Prawn toast; Photograph by Emily J. Davis
It’s a perfect winter-like day in San Juan Capistrano. Warm in the sun, chilly in the shade. Chatty shoppers and local dogs walking their owners bustle along the narrow sidewalks, making for great people-watching from my seat at Mayfield’s colossal window, wide open to the brisk air. Cocktails arrive and they’re magnificent. Only the ubiquitous face masks reveal this is not a typical late November day.
Mayfield is one of 2020’s restaurants that never knew life before the pandemic. Its existence has always included masks, curfews, distancing, and outright closures. Imagining this split-level space at its capacity is unsettling after months of dining inside 6-foot bubbles. George Barker can picture it, though. He has nursed that vision for five years.
Q&A With George Barker, Owner of Mayfield in San Juan Capistrano
Photograph by Emily J. Davis
Originally from London, Laguna Beach resident George Barker moved to O.C. to pursue his dream of opening a restaurant.
What led you to opening Mayfield?
I grew up in a family that owned restaurants.
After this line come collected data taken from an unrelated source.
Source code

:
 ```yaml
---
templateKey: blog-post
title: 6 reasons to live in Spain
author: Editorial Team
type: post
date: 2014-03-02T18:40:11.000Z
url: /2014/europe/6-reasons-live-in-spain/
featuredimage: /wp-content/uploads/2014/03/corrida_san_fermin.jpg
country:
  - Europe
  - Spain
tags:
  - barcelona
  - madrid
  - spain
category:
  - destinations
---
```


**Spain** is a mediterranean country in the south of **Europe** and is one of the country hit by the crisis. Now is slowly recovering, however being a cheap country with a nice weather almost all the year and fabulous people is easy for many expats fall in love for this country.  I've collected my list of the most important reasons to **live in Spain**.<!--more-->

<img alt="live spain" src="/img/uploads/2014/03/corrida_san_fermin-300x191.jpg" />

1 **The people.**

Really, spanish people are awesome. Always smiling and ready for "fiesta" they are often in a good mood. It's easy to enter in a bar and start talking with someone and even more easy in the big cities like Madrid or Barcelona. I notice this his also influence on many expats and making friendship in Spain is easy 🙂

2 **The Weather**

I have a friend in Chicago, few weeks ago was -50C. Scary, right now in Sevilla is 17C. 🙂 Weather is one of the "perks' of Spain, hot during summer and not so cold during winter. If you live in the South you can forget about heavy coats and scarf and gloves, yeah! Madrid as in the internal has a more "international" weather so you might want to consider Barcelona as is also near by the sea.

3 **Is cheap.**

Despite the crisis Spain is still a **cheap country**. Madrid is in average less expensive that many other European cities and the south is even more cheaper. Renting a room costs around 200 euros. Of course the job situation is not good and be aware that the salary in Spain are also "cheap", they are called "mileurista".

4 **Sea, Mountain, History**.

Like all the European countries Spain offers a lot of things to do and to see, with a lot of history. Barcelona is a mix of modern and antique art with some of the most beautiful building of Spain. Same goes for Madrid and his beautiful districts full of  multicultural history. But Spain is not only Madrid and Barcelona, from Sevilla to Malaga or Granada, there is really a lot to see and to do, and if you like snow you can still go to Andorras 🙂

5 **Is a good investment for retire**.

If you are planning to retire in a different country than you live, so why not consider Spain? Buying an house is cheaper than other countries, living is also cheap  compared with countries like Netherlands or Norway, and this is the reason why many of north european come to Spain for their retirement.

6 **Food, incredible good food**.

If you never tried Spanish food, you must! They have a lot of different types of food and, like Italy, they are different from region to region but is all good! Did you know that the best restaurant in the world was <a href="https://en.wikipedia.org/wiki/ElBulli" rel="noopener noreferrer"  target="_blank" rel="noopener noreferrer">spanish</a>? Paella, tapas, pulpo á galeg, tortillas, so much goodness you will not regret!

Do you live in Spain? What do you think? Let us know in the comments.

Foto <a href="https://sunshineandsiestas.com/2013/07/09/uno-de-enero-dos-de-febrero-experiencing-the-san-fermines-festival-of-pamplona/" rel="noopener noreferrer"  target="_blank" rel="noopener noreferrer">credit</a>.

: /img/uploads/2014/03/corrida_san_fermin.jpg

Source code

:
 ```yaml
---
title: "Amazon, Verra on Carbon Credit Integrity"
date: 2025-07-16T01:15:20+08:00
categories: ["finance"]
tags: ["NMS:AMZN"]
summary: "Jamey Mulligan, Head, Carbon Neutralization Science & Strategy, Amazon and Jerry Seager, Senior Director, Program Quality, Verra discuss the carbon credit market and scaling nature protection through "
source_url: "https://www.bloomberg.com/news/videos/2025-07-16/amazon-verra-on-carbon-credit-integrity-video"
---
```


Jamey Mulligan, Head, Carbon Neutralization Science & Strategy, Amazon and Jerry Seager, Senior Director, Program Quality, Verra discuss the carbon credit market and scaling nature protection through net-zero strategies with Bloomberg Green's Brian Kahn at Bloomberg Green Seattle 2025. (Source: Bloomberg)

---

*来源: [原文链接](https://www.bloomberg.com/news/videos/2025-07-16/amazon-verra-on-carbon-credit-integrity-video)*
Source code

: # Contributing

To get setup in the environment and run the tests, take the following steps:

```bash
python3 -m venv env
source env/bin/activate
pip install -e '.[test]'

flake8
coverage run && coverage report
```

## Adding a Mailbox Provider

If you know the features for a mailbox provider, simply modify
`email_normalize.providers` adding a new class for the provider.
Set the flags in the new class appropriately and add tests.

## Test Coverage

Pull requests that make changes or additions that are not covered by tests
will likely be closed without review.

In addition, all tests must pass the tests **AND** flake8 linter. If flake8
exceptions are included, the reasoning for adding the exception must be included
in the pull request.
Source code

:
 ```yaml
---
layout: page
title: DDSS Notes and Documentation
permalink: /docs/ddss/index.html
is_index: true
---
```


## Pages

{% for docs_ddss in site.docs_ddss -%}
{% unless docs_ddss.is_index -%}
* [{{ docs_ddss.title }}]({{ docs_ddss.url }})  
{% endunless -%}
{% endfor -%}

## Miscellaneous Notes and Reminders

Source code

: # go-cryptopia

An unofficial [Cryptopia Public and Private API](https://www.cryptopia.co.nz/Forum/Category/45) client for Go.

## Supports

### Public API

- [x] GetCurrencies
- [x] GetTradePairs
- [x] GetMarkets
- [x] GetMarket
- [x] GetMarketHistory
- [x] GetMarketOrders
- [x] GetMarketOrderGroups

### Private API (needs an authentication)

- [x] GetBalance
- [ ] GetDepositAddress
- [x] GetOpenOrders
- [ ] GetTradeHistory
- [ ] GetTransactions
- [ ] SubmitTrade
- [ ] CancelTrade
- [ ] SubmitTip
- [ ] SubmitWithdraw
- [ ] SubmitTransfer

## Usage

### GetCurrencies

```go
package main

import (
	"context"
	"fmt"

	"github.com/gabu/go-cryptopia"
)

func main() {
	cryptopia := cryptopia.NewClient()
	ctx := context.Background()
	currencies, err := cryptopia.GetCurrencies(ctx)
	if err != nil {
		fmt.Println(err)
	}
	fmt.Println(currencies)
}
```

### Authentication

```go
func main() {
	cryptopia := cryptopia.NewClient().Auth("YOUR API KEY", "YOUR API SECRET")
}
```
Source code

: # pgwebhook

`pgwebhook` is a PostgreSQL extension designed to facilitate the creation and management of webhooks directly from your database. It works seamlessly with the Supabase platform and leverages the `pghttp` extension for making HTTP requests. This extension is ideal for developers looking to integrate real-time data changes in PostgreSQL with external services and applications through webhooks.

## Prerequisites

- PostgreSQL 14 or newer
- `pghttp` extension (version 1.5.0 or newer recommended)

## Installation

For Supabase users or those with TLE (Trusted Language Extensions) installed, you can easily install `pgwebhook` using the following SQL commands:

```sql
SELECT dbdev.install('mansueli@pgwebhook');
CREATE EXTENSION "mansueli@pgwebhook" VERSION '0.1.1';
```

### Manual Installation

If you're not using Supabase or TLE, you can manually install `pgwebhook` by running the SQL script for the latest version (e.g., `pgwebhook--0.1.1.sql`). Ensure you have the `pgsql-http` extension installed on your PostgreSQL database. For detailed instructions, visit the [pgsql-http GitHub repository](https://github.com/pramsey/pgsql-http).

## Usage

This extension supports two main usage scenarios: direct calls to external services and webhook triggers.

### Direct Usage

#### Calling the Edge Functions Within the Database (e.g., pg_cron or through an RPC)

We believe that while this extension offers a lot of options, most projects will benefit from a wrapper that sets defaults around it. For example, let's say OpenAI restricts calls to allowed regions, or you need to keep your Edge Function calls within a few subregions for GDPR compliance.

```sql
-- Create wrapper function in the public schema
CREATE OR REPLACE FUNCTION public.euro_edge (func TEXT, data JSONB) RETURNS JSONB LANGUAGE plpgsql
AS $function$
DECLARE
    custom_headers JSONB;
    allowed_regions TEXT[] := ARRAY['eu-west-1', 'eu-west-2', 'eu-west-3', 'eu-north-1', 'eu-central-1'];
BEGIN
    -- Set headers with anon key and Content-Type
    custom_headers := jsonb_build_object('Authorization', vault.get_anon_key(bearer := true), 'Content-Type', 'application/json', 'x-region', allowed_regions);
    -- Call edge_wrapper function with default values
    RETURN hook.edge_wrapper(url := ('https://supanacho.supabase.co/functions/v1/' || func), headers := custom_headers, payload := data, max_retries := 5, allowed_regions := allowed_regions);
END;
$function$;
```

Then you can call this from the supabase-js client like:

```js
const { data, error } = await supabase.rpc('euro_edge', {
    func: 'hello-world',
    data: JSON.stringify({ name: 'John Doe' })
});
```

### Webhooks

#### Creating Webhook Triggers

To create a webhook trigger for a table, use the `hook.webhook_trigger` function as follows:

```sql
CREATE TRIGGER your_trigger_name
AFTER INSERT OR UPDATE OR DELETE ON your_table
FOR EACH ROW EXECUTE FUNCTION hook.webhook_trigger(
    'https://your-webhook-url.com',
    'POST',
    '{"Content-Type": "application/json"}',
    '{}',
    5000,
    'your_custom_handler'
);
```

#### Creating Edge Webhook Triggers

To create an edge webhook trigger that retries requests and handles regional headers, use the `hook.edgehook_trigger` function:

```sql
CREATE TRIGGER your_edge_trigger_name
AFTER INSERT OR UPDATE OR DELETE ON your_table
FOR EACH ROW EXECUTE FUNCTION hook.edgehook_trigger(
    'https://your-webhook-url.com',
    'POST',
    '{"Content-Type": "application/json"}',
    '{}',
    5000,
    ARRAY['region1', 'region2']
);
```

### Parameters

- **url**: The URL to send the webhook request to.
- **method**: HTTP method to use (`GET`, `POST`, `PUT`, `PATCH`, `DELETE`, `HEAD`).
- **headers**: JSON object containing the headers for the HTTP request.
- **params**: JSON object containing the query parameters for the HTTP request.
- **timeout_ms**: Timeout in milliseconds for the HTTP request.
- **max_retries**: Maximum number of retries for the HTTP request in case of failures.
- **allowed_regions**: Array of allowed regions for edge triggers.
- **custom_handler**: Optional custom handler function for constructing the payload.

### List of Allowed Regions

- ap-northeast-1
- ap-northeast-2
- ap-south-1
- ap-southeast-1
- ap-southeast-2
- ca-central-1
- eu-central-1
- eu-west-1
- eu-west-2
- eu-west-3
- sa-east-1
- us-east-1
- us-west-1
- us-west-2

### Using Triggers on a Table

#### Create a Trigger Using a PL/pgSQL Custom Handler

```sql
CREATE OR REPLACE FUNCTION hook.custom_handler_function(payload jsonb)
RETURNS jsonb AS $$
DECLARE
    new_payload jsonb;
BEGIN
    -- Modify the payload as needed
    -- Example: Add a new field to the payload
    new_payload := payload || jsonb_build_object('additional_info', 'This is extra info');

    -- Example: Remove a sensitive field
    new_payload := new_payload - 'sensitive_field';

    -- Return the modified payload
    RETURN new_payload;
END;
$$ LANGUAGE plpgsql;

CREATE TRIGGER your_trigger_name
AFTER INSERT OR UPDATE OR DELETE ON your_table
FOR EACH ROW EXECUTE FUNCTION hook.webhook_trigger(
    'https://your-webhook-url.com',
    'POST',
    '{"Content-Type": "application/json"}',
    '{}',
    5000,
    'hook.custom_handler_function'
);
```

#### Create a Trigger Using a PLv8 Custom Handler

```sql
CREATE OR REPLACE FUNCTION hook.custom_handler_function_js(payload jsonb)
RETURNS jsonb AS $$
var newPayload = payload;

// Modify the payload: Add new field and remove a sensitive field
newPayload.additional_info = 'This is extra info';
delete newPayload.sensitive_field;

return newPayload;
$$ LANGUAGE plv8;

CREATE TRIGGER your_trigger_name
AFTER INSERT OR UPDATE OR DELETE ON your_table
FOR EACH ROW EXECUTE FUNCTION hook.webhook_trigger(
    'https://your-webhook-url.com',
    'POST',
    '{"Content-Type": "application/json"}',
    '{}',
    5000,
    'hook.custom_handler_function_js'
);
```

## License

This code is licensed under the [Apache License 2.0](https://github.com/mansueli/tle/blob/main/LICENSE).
My parents opened a restaurant when I was 5. I (grew) up there, helping on Saturdays folding napkins that kind of stuff. I worked at various fine dining restaurants, hotels, and gastropubs. My brother lived (in O.C.) two years before I did. I came out two times before coming up with the idea of opening a food truck (The Hungry Royal). I saw the food truck as a good opportunity to get a visa and look for a restaurant. I can learn how to run a small business, test things, see what it’s like in different areas of Orange County, and see if I want to commit to opening a restaurant. This has been about four years in the planning and the food truck was a step towards it.